*TASK PROMPT*
Using the data that follows, give again word for word the lines between the one holding "iOS 设置本地视频帧回调 BUG。" and the one holding "#### [Code](../cpp/p1664.cpp)", inclusive. Omit the pictures.

*TASK MATERIAL*
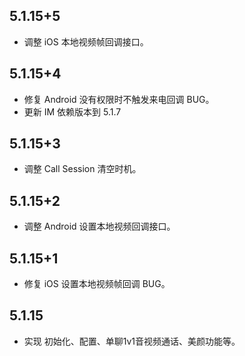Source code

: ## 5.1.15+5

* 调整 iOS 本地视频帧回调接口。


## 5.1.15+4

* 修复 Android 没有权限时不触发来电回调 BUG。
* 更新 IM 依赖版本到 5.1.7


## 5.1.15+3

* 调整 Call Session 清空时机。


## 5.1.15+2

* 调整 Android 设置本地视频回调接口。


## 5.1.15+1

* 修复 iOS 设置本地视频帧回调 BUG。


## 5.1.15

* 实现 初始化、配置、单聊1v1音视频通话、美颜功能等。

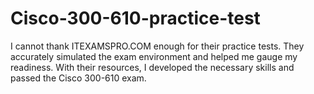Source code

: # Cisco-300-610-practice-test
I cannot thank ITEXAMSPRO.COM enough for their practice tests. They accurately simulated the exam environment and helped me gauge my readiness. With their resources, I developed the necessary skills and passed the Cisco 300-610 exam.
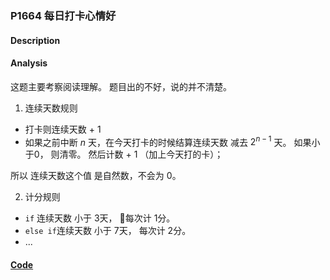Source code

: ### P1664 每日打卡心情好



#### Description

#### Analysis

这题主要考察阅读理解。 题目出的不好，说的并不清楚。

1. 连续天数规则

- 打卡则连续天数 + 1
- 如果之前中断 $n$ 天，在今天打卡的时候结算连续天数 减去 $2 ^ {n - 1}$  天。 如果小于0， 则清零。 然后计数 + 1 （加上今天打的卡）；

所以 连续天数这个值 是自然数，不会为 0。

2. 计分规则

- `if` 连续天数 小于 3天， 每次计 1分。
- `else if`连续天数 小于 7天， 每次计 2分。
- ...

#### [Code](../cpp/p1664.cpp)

...

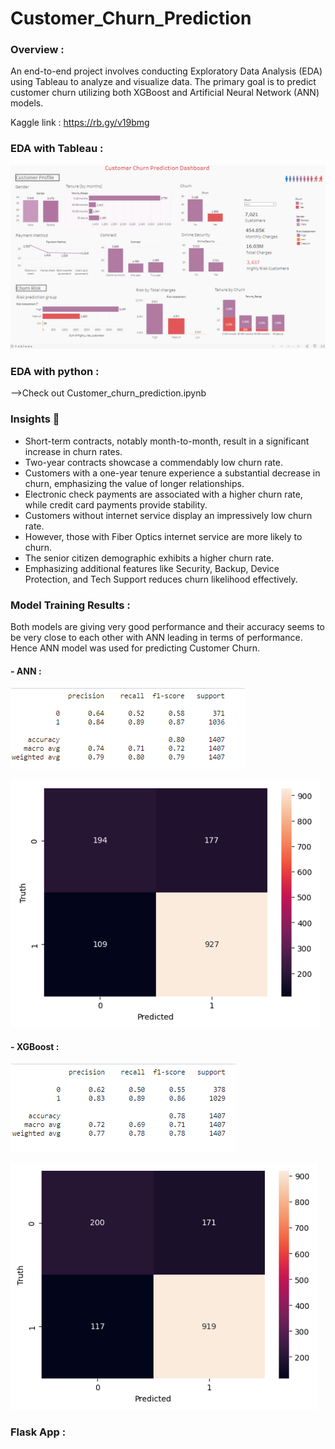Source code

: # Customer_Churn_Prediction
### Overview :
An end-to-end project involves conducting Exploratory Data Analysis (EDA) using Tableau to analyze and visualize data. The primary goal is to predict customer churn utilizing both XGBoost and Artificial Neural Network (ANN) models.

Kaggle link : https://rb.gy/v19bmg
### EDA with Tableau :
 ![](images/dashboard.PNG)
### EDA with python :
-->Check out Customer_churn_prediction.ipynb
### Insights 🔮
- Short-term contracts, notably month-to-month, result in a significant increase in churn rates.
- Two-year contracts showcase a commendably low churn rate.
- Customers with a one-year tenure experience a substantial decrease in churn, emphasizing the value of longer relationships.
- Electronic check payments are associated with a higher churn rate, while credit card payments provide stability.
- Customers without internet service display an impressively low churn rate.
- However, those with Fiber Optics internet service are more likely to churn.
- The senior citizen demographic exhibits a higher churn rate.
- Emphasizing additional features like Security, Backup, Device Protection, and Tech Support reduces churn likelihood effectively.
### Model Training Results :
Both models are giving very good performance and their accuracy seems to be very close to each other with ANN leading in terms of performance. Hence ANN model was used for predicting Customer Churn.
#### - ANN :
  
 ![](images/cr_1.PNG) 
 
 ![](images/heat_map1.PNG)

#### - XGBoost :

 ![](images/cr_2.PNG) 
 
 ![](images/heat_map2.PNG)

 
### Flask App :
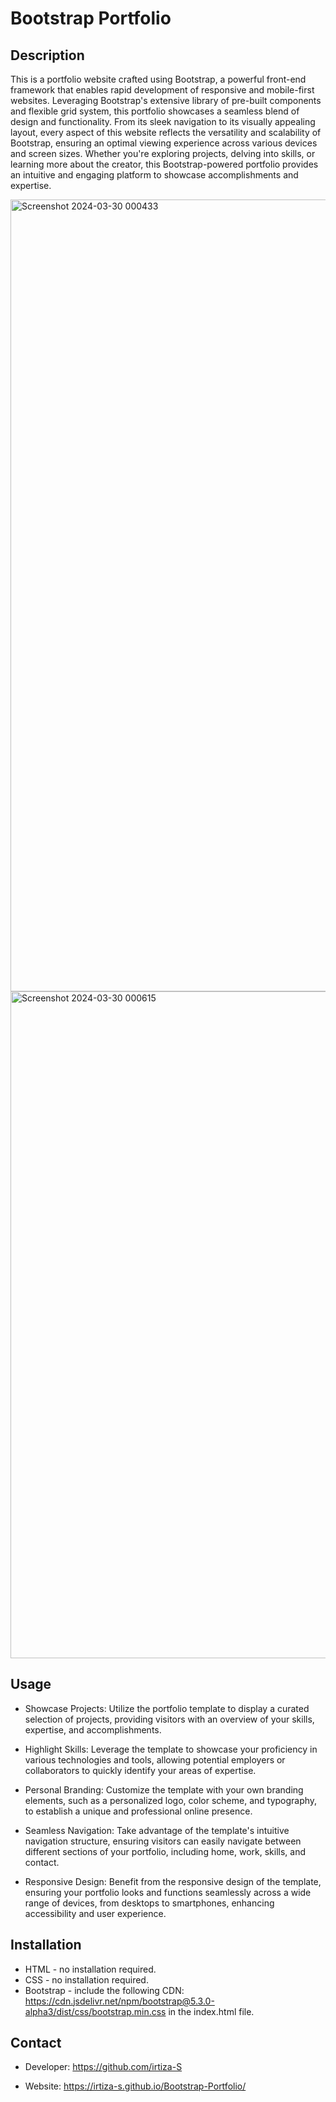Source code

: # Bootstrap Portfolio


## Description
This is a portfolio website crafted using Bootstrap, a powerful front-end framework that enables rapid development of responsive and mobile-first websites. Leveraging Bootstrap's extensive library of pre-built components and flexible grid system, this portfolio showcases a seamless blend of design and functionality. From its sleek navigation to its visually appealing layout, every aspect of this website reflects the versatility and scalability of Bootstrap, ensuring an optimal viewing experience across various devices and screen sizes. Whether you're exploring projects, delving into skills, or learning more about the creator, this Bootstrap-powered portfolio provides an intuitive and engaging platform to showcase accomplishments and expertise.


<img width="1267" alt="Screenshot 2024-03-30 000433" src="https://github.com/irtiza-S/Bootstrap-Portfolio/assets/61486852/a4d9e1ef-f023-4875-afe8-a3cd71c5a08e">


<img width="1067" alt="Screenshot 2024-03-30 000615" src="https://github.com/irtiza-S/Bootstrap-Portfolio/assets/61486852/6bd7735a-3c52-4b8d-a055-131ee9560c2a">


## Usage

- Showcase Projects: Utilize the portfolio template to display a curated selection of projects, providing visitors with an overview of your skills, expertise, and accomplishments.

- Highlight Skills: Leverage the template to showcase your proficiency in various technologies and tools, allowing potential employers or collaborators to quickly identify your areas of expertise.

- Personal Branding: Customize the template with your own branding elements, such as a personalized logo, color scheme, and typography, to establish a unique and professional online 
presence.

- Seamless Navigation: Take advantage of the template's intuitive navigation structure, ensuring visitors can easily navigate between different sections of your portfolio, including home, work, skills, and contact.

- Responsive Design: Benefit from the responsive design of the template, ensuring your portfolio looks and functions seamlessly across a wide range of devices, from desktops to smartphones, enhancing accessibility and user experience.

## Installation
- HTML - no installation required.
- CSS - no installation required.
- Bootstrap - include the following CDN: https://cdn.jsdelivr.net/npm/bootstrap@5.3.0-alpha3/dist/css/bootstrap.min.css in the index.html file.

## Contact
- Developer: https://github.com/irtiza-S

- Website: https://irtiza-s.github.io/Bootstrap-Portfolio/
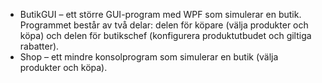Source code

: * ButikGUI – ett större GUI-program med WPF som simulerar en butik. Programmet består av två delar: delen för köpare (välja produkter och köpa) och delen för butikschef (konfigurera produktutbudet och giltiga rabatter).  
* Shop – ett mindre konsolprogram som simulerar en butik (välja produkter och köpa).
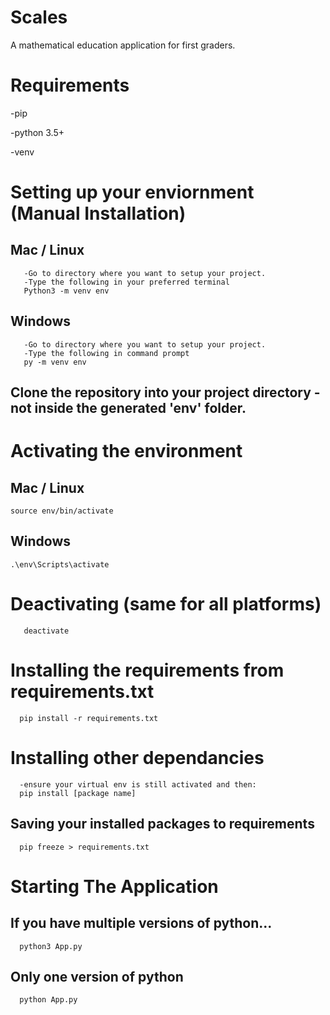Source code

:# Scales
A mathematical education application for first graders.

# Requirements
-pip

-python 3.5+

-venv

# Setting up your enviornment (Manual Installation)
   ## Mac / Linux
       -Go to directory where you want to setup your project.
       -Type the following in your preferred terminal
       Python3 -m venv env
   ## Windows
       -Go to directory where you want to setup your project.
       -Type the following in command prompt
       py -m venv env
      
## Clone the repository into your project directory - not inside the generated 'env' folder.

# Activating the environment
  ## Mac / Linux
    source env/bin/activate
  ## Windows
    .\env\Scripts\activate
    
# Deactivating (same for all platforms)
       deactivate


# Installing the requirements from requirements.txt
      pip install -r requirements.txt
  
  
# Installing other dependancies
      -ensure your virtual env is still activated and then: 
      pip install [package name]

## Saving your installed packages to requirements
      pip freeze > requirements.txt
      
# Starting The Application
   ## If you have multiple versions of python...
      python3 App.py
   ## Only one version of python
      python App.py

*EXERCISE RESULT*
* 修复 iOS 设置本地视频帧回调 BUG。


## 5.1.15

* 实现 初始化、配置、单聊1v1音视频通话、美颜功能等。

Source code

: # Cisco-300-610-practice-test
I cannot thank ITEXAMSPRO.COM enough for their practice tests. They accurately simulated the exam environment and helped me gauge my readiness. With their resources, I developed the necessary skills and passed the Cisco 300-610 exam.
Source code

: ### P1664 每日打卡心情好



#### Description

#### Analysis

这题主要考察阅读理解。 题目出的不好，说的并不清楚。

1. 连续天数规则

- 打卡则连续天数 + 1
- 如果之前中断 $n$ 天，在今天打卡的时候结算连续天数 减去 $2 ^ {n - 1}$  天。 如果小于0， 则清零。 然后计数 + 1 （加上今天打的卡）；

所以 连续天数这个值 是自然数，不会为 0。

2. 计分规则

- `if` 连续天数 小于 3天， 每次计 1分。
- `else if`连续天数 小于 7天， 每次计 2分。
- ...

#### [Code](../cpp/p1664.cpp)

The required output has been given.